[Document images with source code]
::::

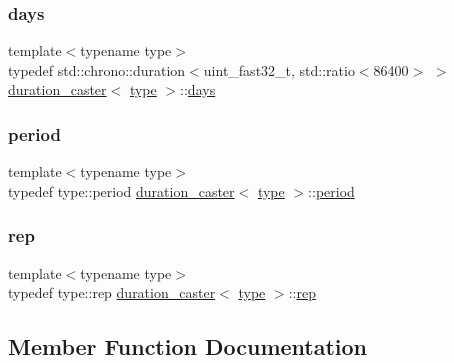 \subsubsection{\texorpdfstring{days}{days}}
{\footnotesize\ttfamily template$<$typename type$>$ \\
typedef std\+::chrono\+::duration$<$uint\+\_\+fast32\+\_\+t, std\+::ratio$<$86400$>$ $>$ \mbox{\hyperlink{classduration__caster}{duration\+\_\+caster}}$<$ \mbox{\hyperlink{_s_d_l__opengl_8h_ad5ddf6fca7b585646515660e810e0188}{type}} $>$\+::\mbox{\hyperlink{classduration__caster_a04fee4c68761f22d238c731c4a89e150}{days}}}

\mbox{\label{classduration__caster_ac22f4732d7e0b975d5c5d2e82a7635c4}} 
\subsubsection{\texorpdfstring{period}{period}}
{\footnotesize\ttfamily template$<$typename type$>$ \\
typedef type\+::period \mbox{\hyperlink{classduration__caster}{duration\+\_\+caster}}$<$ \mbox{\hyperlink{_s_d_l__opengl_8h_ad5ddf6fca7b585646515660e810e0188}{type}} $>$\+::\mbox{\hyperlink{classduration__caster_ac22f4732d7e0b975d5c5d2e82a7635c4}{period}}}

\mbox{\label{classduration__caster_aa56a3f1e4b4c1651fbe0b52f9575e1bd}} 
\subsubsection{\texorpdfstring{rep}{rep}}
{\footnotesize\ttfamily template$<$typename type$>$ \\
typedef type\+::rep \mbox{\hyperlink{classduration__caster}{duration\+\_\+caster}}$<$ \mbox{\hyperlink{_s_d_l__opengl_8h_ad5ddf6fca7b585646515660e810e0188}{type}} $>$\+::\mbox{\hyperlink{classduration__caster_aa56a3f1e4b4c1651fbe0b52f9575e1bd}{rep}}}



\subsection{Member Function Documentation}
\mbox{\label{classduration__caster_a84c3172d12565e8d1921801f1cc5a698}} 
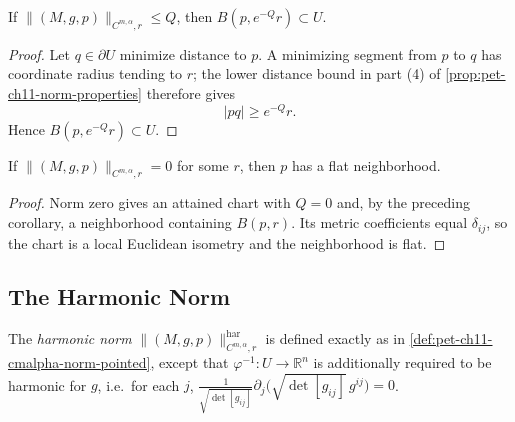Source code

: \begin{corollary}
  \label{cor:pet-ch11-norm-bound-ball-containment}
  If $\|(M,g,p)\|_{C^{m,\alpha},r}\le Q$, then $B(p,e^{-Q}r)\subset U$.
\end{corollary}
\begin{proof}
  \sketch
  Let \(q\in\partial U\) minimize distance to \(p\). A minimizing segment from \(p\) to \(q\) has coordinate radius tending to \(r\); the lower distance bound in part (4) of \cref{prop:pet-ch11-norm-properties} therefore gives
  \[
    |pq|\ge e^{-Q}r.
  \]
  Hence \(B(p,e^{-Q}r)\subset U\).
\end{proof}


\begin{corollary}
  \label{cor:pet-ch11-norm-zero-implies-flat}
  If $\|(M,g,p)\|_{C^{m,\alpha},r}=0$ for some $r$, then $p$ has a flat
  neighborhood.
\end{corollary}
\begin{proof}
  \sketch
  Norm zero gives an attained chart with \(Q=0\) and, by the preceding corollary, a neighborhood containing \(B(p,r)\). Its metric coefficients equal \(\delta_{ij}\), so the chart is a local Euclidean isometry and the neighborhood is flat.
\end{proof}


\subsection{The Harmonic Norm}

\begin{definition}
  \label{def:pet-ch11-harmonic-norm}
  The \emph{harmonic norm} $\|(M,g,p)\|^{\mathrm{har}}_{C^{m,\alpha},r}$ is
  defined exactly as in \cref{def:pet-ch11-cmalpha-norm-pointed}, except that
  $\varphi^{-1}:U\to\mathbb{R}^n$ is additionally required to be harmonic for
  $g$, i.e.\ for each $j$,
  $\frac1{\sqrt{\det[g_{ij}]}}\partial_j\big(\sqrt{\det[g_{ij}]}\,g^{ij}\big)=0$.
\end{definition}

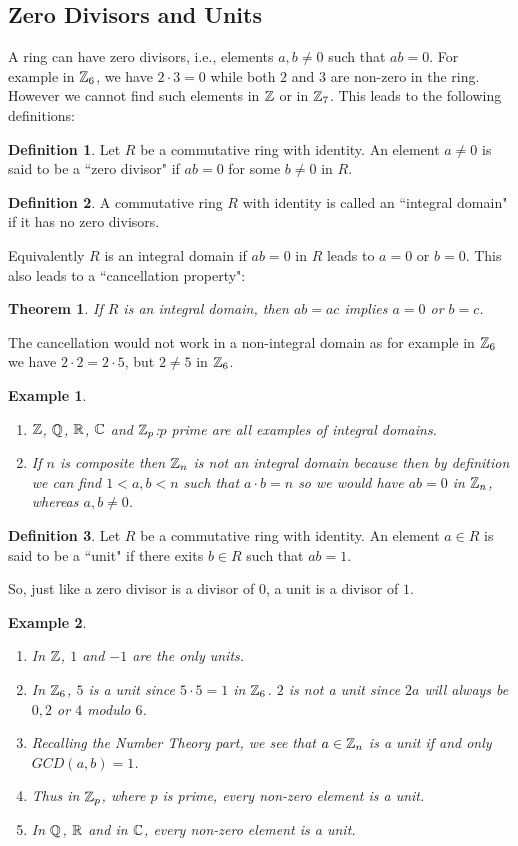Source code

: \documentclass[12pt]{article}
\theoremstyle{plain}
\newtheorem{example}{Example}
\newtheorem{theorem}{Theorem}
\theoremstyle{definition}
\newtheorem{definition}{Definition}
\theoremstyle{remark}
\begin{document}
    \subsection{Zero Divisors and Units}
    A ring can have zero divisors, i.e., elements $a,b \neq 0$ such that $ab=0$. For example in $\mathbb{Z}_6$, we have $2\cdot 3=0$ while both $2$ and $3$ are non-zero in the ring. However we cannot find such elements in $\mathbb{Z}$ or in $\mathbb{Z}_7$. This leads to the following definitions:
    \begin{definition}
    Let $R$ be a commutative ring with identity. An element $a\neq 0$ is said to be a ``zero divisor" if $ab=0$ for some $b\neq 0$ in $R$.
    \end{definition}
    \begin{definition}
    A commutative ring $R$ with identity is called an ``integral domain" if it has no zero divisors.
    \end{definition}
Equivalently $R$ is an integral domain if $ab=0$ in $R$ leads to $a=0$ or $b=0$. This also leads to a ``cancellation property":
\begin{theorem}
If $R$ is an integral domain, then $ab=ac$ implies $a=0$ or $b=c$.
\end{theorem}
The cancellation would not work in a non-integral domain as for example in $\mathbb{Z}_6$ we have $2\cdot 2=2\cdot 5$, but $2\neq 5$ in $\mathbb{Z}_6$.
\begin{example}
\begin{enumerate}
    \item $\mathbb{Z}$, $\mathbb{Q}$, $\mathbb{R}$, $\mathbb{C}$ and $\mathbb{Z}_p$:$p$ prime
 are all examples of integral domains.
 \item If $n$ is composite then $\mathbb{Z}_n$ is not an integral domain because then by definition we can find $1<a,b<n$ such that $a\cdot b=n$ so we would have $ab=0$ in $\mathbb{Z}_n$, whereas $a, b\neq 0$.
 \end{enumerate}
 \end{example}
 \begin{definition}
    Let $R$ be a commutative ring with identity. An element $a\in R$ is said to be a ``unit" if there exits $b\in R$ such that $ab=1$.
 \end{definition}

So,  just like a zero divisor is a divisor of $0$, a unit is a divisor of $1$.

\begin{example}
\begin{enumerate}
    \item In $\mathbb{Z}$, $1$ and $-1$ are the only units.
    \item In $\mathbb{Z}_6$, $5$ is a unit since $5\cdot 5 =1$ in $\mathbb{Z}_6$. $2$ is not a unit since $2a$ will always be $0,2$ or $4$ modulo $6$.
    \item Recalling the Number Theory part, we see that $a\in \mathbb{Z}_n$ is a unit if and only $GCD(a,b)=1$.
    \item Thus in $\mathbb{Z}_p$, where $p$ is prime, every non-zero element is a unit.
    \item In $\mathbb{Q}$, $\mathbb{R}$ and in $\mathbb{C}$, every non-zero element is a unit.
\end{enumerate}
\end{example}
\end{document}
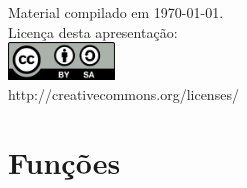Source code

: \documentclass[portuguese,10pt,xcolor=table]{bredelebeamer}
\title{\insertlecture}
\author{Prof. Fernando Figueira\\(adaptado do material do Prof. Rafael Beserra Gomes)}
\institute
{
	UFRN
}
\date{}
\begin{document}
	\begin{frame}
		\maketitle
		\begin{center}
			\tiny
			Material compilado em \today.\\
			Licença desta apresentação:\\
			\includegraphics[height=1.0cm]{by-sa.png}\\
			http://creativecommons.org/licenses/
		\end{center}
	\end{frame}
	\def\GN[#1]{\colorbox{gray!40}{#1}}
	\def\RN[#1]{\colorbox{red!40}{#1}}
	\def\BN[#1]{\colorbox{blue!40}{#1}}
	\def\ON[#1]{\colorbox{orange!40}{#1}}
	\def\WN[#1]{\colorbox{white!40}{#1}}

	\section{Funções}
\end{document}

::::

Retype every record above word for word, leaving out any pictures.

Answer to this task:
 \subsubsection{\texorpdfstring{days}{days}}
{\footnotesize\ttfamily template$<$typename type$>$ \\
typedef std\+::chrono\+::duration$<$uint\+\_\+fast32\+\_\+t, std\+::ratio$<$86400$>$ $>$ \mbox{\hyperlink{classduration__caster}{duration\+\_\+caster}}$<$ \mbox{\hyperlink{_s_d_l__opengl_8h_ad5ddf6fca7b585646515660e810e0188}{type}} $>$\+::\mbox{\hyperlink{classduration__caster_a04fee4c68761f22d238c731c4a89e150}{days}}}

\mbox{\label{classduration__caster_ac22f4732d7e0b975d5c5d2e82a7635c4}} 
\subsubsection{\texorpdfstring{period}{period}}
{\footnotesize\ttfamily template$<$typename type$>$ \\
typedef type\+::period \mbox{\hyperlink{classduration__caster}{duration\+\_\+caster}}$<$ \mbox{\hyperlink{_s_d_l__opengl_8h_ad5ddf6fca7b585646515660e810e0188}{type}} $>$\+::\mbox{\hyperlink{classduration__caster_ac22f4732d7e0b975d5c5d2e82a7635c4}{period}}}

\mbox{\label{classduration__caster_aa56a3f1e4b4c1651fbe0b52f9575e1bd}} 
\subsubsection{\texorpdfstring{rep}{rep}}
{\footnotesize\ttfamily template$<$typename type$>$ \\
typedef type\+::rep \mbox{\hyperlink{classduration__caster}{duration\+\_\+caster}}$<$ \mbox{\hyperlink{_s_d_l__opengl_8h_ad5ddf6fca7b585646515660e810e0188}{type}} $>$\+::\mbox{\hyperlink{classduration__caster_aa56a3f1e4b4c1651fbe0b52f9575e1bd}{rep}}}



\subsection{Member Function Documentation}
\mbox{\label{classduration__caster_a84c3172d12565e8d1921801f1cc5a698}} 
Source code

: \begin{corollary}
  \label{cor:pet-ch11-norm-bound-ball-containment}
  If $\|(M,g,p)\|_{C^{m,\alpha},r}\le Q$, then $B(p,e^{-Q}r)\subset U$.
\end{corollary}
\begin{proof}
  \sketch
  Let \(q\in\partial U\) minimize distance to \(p\). A minimizing segment from \(p\) to \(q\) has coordinate radius tending to \(r\); the lower distance bound in part (4) of \cref{prop:pet-ch11-norm-properties} therefore gives
  \[
    |pq|\ge e^{-Q}r.
  \]
  Hence \(B(p,e^{-Q}r)\subset U\).
\end{proof}


\begin{corollary}
  \label{cor:pet-ch11-norm-zero-implies-flat}
  If $\|(M,g,p)\|_{C^{m,\alpha},r}=0$ for some $r$, then $p$ has a flat
  neighborhood.
\end{corollary}
\begin{proof}
  \sketch
  Norm zero gives an attained chart with \(Q=0\) and, by the preceding corollary, a neighborhood containing \(B(p,r)\). Its metric coefficients equal \(\delta_{ij}\), so the chart is a local Euclidean isometry and the neighborhood is flat.
\end{proof}


\subsection{The Harmonic Norm}

\begin{definition}
  \label{def:pet-ch11-harmonic-norm}
  The \emph{harmonic norm} $\|(M,g,p)\|^{\mathrm{har}}_{C^{m,\alpha},r}$ is
  defined exactly as in \cref{def:pet-ch11-cmalpha-norm-pointed}, except that
  $\varphi^{-1}:U\to\mathbb{R}^n$ is additionally required to be harmonic for
  $g$, i.e.\ for each $j$,
  $\frac1{\sqrt{\det[g_{ij}]}}\partial_j\big(\sqrt{\det[g_{ij}]}\,g^{ij}\big)=0$.
\end{definition}

Source code

: \documentclass[12pt]{article}
\theoremstyle{plain}
\newtheorem{example}{Example}
\newtheorem{theorem}{Theorem}
\theoremstyle{definition}
\newtheorem{definition}{Definition}
\theoremstyle{remark}
\begin{document}
    \subsection{Zero Divisors and Units}
    A ring can have zero divisors, i.e., elements $a,b \neq 0$ such that $ab=0$. For example in $\mathbb{Z}_6$, we have $2\cdot 3=0$ while both $2$ and $3$ are non-zero in the ring. However we cannot find such elements in $\mathbb{Z}$ or in $\mathbb{Z}_7$. This leads to the following definitions:
    \begin{definition}
    Let $R$ be a commutative ring with identity. An element $a\neq 0$ is said to be a ``zero divisor" if $ab=0$ for some $b\neq 0$ in $R$.
    \end{definition}
    \begin{definition}
    A commutative ring $R$ with identity is called an ``integral domain" if it has no zero divisors.
    \end{definition}
Equivalently $R$ is an integral domain if $ab=0$ in $R$ leads to $a=0$ or $b=0$. This also leads to a ``cancellation property":
\begin{theorem}
If $R$ is an integral domain, then $ab=ac$ implies $a=0$ or $b=c$.
\end{theorem}
The cancellation would not work in a non-integral domain as for example in $\mathbb{Z}_6$ we have $2\cdot 2=2\cdot 5$, but $2\neq 5$ in $\mathbb{Z}_6$.
\begin{example}
\begin{enumerate}
    \item $\mathbb{Z}$, $\mathbb{Q}$, $\mathbb{R}$, $\mathbb{C}$ and $\mathbb{Z}_p$:$p$ prime
 are all examples of integral domains.
 \item If $n$ is composite then $\mathbb{Z}_n$ is not an integral domain because then by definition we can find $1<a,b<n$ such that $a\cdot b=n$ so we would have $ab=0$ in $\mathbb{Z}_n$, whereas $a, b\neq 0$.
 \end{enumerate}
 \end{example}
 \begin{definition}
    Let $R$ be a commutative ring with identity. An element $a\in R$ is said to be a ``unit" if there exits $b\in R$ such that $ab=1$.
 \end{definition}

So,  just like a zero divisor is a divisor of $0$, a unit is a divisor of $1$.

\begin{example}
\begin{enumerate}
    \item In $\mathbb{Z}$, $1$ and $-1$ are the only units.
    \item In $\mathbb{Z}_6$, $5$ is a unit since $5\cdot 5 =1$ in $\mathbb{Z}_6$. $2$ is not a unit since $2a$ will always be $0,2$ or $4$ modulo $6$.
    \item Recalling the Number Theory part, we see that $a\in \mathbb{Z}_n$ is a unit if and only $GCD(a,b)=1$.
    \item Thus in $\mathbb{Z}_p$, where $p$ is prime, every non-zero element is a unit.
    \item In $\mathbb{Q}$, $\mathbb{R}$ and in $\mathbb{C}$, every non-zero element is a unit.
\end{enumerate}
\end{example}
\end{document}
Source code

: \documentclass[portuguese,10pt,xcolor=table]{bredelebeamer}
\title{\insertlecture}
\author{Prof. Fernando Figueira\\(adaptado do material do Prof. Rafael Beserra Gomes)}
\institute
{
	UFRN
}
\date{}
\begin{document}
	\begin{frame}
		\maketitle
		\begin{center}
			\tiny
			Material compilado em \today.\\
			Licença desta apresentação:\\
			\includegraphics[height=1.0cm]{by-sa.png}\\
			http://creativecommons.org/licenses/
		\end{center}
	\end{frame}
	\def\GN[#1]{\colorbox{gray!40}{#1}}
	\def\RN[#1]{\colorbox{red!40}{#1}}
	\def\BN[#1]{\colorbox{blue!40}{#1}}
	\def\ON[#1]{\colorbox{orange!40}{#1}}
	\def\WN[#1]{\colorbox{white!40}{#1}}

	\section{Funções}
\end{document}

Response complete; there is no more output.